Numpy is the numerical library for python, it encompasses many kind of solutions for dealing with multi-dimensional arrays and many high-level mathematical functions that operate on them. It is implemented in C and provides faster methods than the ones contained in the standard python libraries.
The main actor of Numpy is the numpy array, which we can mentally map to standard python lists, for they have similarities:
Access by position: you can access a nparray by position (0-based) just like regular lists.
Slicing: nparrays are sliced like regular lists.
For loops: iterates over each element of the nparray.
arr=np.array([1,4,9]) arr > 1 arr[1:] > array([4, 9]) for element in arr: print(element) > 1 > 4 > 9
Yet the important features lie in their differences:
Same type: Numpy arrays may not contain data of different type. A list can be defined as
l=[1,'cat',3/4] but a numpy array cannot (like in C, for memory optimization).
methods: You can compute basic statistical operations with a simple command, like means, standard deviations, and other gimmicks (See the docs for a full list)
multi-dimensionality: Of course a List of Lists can be thought as a multi-dimensional list, but arrays (the exact type is ndarray, N-dimensional array) are built to be multi-dimensional. They have attributes and methods that are specifically designed with this in mind (See shape manipulation in the official documentation).
arr=np.array([[1, 4, 9],[3,7,10]]) arr > array([1, 4, 9], [3, 7, 10]]) np.array([1, 4, 'chocobo']) > array(['1','4','chocobo']) np.array([1, 4, 'chocobo']).dtype > dtype(' 4.6666666667 arr.std() > 3.299... arr.reshape(6,1) > array([[ 1], > [ 4], > [ 9], > [ 3], > [ 7], > ])
You may have noticed by now that the creation of a ndarray passes through a list. This is not necessary needed (you need an object that exposes its buffer interface, but this is beyond our scope), but it is probably the most common way you are going to use.
Next, two more important differences will be described, Vectorized Operations and Boolean Indexing.
One of the most important differences.

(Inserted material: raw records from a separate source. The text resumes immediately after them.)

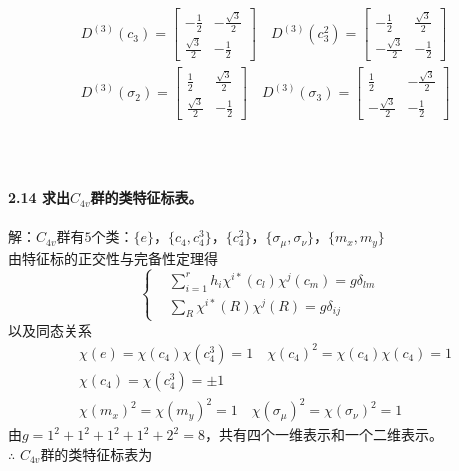 \documentclass[12pt]{article}
\numberwithin{equation}{section}	 %
\begin{document}
\begin{spacing}{1.5}
\begin{align*}
&D^{(3)}(c_{3}) = \begin{bmatrix} -\frac{1}{2} & -\frac{\sqrt{3}}{2} \\ \frac{\sqrt{3}}{2} & -\frac{1}{2} \end{bmatrix} \quad D^{(3)}(c_{3}^{2}) = \begin{bmatrix} -\frac{1}{2} & \frac{\sqrt{3}}{2} \\ -\frac{\sqrt{3}}{2} & -\frac{1}{2} \end{bmatrix} \\
&D^{(3)}(\sigma_{2}) = \begin{bmatrix} \frac{1}{2} & \frac{\sqrt{3}}{2} \\ \frac{\sqrt{3}}{2} & -\frac{1}{2} \end{bmatrix} \quad D^{(3)}(\sigma_{3}) = \begin{bmatrix} \frac{1}{2} & -\frac{\sqrt{3}}{2} \\ -\frac{\sqrt{3}}{2} & -\frac{1}{2} \end{bmatrix} \\
\end{align*}
~\\
~\\
~\\
\textbf{2.14 \quad 求出$C_{4v}$群的类特征标表。}\\
~\\
解：$C_{4v}$群有$5$个类：$\{e\}$，$\{c_{4},c_{4}^{3}\}$，$\{c_{4}^{2}\}$，$\{\sigma_{\mu},\sigma_{\nu}\}$，$\{m_{x},m_{y}\}$ \\
由特征标的正交性与完备性定理得
\begin{equation}
\left\{
\begin{aligned}
&\sum_{i=1}^{r}h_{i} \chi^{i*}(c_{l})\chi^{j}(c_{m}) = g\delta_{lm}\\
&\sum_{R} \chi^{i*}(R)\chi^{j}(R) = g\delta_{ij}
\end{aligned}
\right.
\end{equation}
以及同态关系
\begin{align*}
&\chi(e) = \chi(c_{4})\chi(c_{4}^{3}) = 1 \quad \chi(c_{4})^{2} = \chi(c_{4})\chi(c_{4}) = 1\\
&\chi(c_{4}) = \chi(c_{4}^{3}) = \pm1 \\
&\chi(m_{x})^{2} = \chi(m_{y})^{2} = 1 \quad \chi(\sigma_{\mu})^{2} = \chi(\sigma_{\nu})^{2} = 1
\end{align*}
由$g = 1^{2} + 1^{2} + 1^{2} + 1^{2} + 2^{2} = 8$，共有四个一维表示和一个二维表示。\\
$\therefore$ $C_{4v}$群的类特征标表为 \\

\end{spacing}
\end{document}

Operation between arrays are carried out with a different logic than that of standard lists. For example, the operator ‘+’ on lists concatenates two lists, while if applied to two ndarrays they get summed in an element-wise fashion.
l=[1, 4, 9] arr=np.array(l) l+l > [1, 4, 9, 1, 4, 9] arr+arr > array([2, 8, 18]) ##the same operation without ndarrays would have requested e.g. a list comprehension and a zip
[x+y for x,y in zip(l,l)] > [2, 8, 18]
Question: What I get if I try to sum two ndarrays with different shapes?
e.g. A1=np.array([0,0,0]), A2=np.array([1,1]) -> A1+A2=?
The operator ‘*’ will do the element-wise multiplication. If a matrix product is desired instead, the method dot should be used:
arr=np.array([[1, 4, 9], [2, 7, 10]]) arr * arr > array([[ 1, 16, 81], [ 4, 49, 100]]) np.dot(arr,arr.T) > array([[ 98, 120], [120, 153]])
Dot corresponds to the dot product for two 1D arrays and matrix multiplication for 2D arrays.
Question 1: Why is the second argument of np.dot in the example arr.T?
Question 2: What happens if instead you write np.dot(arr.T, arr)? Why?
Numpy arrays can be sliced with vectors of booleans (lists or other ndarrays) with the same dimensions.
A boolean vector is usually created starting from the ndarray itself by applying a condition.
arr=np.array([1, 4, 9]) arr>3 > array([False, True, True], dtype=bool) #by requesting arr>3 I get a boolean array that states if the elements #in the same position are >3. This vector can be used to slice my #original array to get all elements that are >3. arr[arr>3] > array([4, 9])
Note that applying a boolean indexing on a multidimensional array will flatten the output to a single dimension array since the resulting shape should be not obvious in general (Try it).